● **Stored data**:

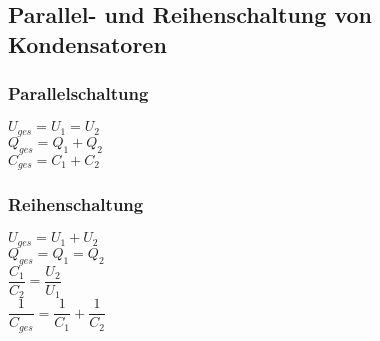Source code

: \subsection{Parallel- und Reihenschaltung von Kondensatoren}
\subsubsection{Parallelschaltung}
$U_{ges} = U_{1} = U_{2}$
\vspace{2mm} \\
$Q_{ges} = Q_{1} + Q_{2}$
\vspace{2mm} \\
$C_{ges} = C_{1} + C_{2}$

\subsubsection{Reihenschaltung} 
$U_{ges} = U_{1} + U_{2}$
\vspace{2mm} \\
$Q_{ges} = Q_{1} = Q_{2}$
\vspace{3mm} \\
$\dfrac{C_{1}}{C_{2}} = \dfrac{U_{2}}{U_{1}}$
\vspace{3mm} \\
$\dfrac{1}{C_{ges}} = \dfrac{1}{C_{1}} + \dfrac{1}{C_{2}}$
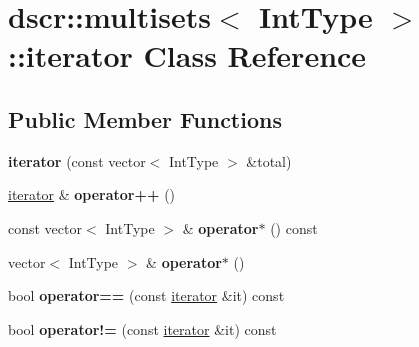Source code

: \hypertarget{classdscr_1_1multisets_1_1iterator}{\section{dscr\-:\-:multisets$<$ Int\-Type $>$\-:\-:iterator Class Reference}
\label{classdscr_1_1multisets_1_1iterator}
}
\subsection*{Public Member Functions}
\begin{DoxyCompactItemize}
\item 
\hypertarget{classdscr_1_1multisets_1_1iterator_a79cbfdaf04b4bd0d31353e758af151f0}{{\bfseries iterator} (const vector$<$ Int\-Type $>$ \&total)}\label{classdscr_1_1multisets_1_1iterator_a79cbfdaf04b4bd0d31353e758af151f0}

\item 
\hypertarget{classdscr_1_1multisets_1_1iterator_a79e5541067b0d68edc652371ae55d499}{\hyperlink{classdscr_1_1multisets_1_1iterator}{iterator} \& {\bfseries operator++} ()}\label{classdscr_1_1multisets_1_1iterator_a79e5541067b0d68edc652371ae55d499}

\item 
\hypertarget{classdscr_1_1multisets_1_1iterator_af596f250e99099f04f70182e73627e61}{const vector$<$ Int\-Type $>$ \& {\bfseries operator$\ast$} () const }\label{classdscr_1_1multisets_1_1iterator_af596f250e99099f04f70182e73627e61}

\item 
\hypertarget{classdscr_1_1multisets_1_1iterator_a6665e84f085dcb7d637639f084e9c722}{vector$<$ Int\-Type $>$ \& {\bfseries operator$\ast$} ()}\label{classdscr_1_1multisets_1_1iterator_a6665e84f085dcb7d637639f084e9c722}

\item 
\hypertarget{classdscr_1_1multisets_1_1iterator_a62ba63be54b1f2695099c0f50486f834}{bool {\bfseries operator==} (const \hyperlink{classdscr_1_1multisets_1_1iterator}{iterator} \&it) const }\label{classdscr_1_1multisets_1_1iterator_a62ba63be54b1f2695099c0f50486f834}

\item 
\hypertarget{classdscr_1_1multisets_1_1iterator_a8fac5deeda206162d3187e90d1651701}{bool {\bfseries operator!=} (const \hyperlink{classdscr_1_1multisets_1_1iterator}{iterator} \&it) const }\label{classdscr_1_1multisets_1_1iterator_a8fac5deeda206162d3187e90d1651701}

\end{DoxyCompactItemize}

● **TASK OBJECTIVE**: Go through the records and copy each line with "DoxyCompactItemize" in it.

● **TASK RESPONSE**:
\begin{DoxyCompactItemize}
\end{DoxyCompactItemize}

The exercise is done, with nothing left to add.